One of the most difficult ideas for people to grasp is how the bursting works in MikroTik. The main thing to grasp is the relationship between the 4 things that affect bursting. I will attempt to describe that relationship here. You are left with the task of testing this relationship to affect the results you seek. :-)

The 4 parts of a queue that are involved in bursting are: burst-limit, burst-time, burst-threshhold and max-limit. The documentation (last time I looked) refers to limit-at instead of max-limit, but that is somewhat misleading. I will summarize first, then try to put forth an example.

Here is the relationship of the 4 parts. A queue is allowed to burst up to the burst-limit as long as the average speed of the queue is less than burst-threshhold as calculated over the past burst-time seconds. Once the average queue speed is higher than burst-threshhold, the queue speed is dropped back to the max-limit. NOTE: If the queue would otherwise only be allowed the limit-at speed, that is the speed of the queue. In other words, if the bandwidth available to the queue is such that the limit-at value should be imposed, then that is the speed the user will drop back to. HOWEVER, it should be noted that bursting would not have been possible under this circumstance in the first place, since bursting is available only when bandwidth availablility permits it in the first place. Therefore, the fallback speed would (except in extrodinary circumstances) be the max-limit value of the queue.

Let us put some numbers to this understanding. Assume the following:

  • burst-limit 100k
  • burst-threshhold 50k
  • burst-time 10s
  • max-limit 25k


(I know these numbers are silly, but these are easy to work with. ;-))

The queue is idle until a download starts (at least let's suppose this "perfect" scenario for this example). Since the average speed has been 0, the queue is allowed to run 100k. After 1 second, the past 10 seconds speeds are: 100k, 0,0,0,0,0,0,0,0,0. Averageing these all together yields 10k. This value is below 50k, so the queue is allowed to continue bursting. One more second, the numbers look like this: 100k, 100k, 0,0,0 (and so on), yielding an average of 20k. After 4 seconds into the download the average would be 40k. The next second would make the average 50k, which exactly matches the burst-threshhold. The queue would be allowed to continue bursting until the next calculation. 6 seconds into the download, the average goes to 60k, which exceeds the burst-threshhold, and the queue would be limited back to 25k (max-limit). Now, you can carry this calculation out and see a point in the future where during this same download, where the average would fall below the burst-threshhold (since the queue is now limited at a speed LOWER than the burst-threshhold). Once this happens, the queue is allowed to burst again until the past 10 second average is, once again, above the threshhold. This configuration would "sawtooth" until the download finished.

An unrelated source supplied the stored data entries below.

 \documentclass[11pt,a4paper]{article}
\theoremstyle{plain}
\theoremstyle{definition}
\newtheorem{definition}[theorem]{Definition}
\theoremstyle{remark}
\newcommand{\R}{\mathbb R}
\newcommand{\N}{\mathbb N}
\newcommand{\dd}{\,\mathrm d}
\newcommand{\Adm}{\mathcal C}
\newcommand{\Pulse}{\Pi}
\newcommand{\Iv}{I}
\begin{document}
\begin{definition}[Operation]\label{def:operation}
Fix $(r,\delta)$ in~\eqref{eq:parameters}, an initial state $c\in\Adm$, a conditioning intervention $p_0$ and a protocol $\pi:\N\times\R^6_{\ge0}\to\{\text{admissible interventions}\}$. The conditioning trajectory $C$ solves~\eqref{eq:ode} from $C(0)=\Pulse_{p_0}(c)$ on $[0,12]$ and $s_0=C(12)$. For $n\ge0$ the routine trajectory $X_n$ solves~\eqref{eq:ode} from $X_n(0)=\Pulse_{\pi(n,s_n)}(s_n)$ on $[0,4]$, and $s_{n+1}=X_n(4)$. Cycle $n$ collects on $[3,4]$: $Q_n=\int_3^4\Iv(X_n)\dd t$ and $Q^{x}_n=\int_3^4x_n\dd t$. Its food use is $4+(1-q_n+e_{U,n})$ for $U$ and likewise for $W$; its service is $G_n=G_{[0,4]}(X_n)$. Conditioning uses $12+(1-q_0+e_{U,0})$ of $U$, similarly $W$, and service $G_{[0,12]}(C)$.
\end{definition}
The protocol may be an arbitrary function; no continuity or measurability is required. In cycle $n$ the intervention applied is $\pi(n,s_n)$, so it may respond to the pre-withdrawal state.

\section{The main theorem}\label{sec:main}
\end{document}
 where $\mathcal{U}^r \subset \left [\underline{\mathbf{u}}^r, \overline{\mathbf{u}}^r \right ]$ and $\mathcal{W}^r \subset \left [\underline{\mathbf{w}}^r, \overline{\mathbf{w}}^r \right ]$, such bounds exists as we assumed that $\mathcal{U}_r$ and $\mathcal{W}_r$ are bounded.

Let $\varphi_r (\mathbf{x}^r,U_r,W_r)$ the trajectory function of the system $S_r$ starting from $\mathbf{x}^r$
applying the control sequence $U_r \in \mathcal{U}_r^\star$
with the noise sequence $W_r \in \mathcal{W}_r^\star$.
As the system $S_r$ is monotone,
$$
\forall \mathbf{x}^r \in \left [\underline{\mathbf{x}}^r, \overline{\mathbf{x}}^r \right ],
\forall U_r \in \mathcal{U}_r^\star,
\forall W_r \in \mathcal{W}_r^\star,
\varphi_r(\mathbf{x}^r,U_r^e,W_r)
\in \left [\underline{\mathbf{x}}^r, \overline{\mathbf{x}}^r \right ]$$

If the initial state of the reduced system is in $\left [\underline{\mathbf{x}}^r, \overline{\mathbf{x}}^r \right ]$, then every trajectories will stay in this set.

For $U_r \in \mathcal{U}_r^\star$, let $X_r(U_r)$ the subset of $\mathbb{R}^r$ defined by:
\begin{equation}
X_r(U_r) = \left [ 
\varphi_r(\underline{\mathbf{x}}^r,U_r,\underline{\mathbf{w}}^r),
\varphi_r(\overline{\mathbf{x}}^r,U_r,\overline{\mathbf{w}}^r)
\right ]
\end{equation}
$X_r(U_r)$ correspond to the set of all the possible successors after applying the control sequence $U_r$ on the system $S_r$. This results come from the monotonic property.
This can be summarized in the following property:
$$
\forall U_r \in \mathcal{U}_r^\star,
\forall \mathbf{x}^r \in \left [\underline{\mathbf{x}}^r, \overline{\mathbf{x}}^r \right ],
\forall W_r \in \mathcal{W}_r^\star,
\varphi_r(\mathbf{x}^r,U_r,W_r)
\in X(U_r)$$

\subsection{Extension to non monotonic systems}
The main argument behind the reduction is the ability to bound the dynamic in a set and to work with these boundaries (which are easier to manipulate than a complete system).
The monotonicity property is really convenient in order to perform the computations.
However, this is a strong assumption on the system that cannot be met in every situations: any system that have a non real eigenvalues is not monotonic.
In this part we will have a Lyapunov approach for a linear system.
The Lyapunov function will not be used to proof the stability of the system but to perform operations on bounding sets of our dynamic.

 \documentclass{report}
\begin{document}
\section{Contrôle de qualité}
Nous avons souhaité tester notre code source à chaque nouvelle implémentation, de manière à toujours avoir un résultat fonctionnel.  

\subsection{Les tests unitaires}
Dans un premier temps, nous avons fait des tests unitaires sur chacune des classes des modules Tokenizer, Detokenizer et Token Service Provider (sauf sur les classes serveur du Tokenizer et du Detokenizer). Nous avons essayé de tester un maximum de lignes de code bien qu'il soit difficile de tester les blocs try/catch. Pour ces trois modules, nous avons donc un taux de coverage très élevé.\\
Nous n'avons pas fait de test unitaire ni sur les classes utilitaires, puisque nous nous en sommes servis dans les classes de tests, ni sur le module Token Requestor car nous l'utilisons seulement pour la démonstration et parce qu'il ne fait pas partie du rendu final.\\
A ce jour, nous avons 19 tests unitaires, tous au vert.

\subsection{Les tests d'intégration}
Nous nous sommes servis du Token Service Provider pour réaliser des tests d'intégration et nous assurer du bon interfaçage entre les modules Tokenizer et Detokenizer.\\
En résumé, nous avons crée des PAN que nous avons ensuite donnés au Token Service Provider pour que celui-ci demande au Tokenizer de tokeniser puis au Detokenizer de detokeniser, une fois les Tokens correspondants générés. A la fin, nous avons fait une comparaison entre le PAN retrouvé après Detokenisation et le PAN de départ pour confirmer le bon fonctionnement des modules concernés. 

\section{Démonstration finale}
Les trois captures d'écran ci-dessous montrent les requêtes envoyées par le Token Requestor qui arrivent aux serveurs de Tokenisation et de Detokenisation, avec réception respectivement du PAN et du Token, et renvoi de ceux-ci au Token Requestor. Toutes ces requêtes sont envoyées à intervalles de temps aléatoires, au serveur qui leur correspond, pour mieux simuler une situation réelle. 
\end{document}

Let us consider, now, these numbers:

  • burst-limit 100k
  • burst-threshhold 50k
  • burst-time 10s
  • max-limit 75k



Following the math above, you can see that this queue would burst for a short time (about 6 seconds) and then be limited to 75k. Since, if the queue is running full speed, the average would not drop below the 50k burst-threshhold, this queue will not "sawtooth" as shown above.

I hope this has been helpful. This concept, once you grasp it, is not that hard. Thanks for reading.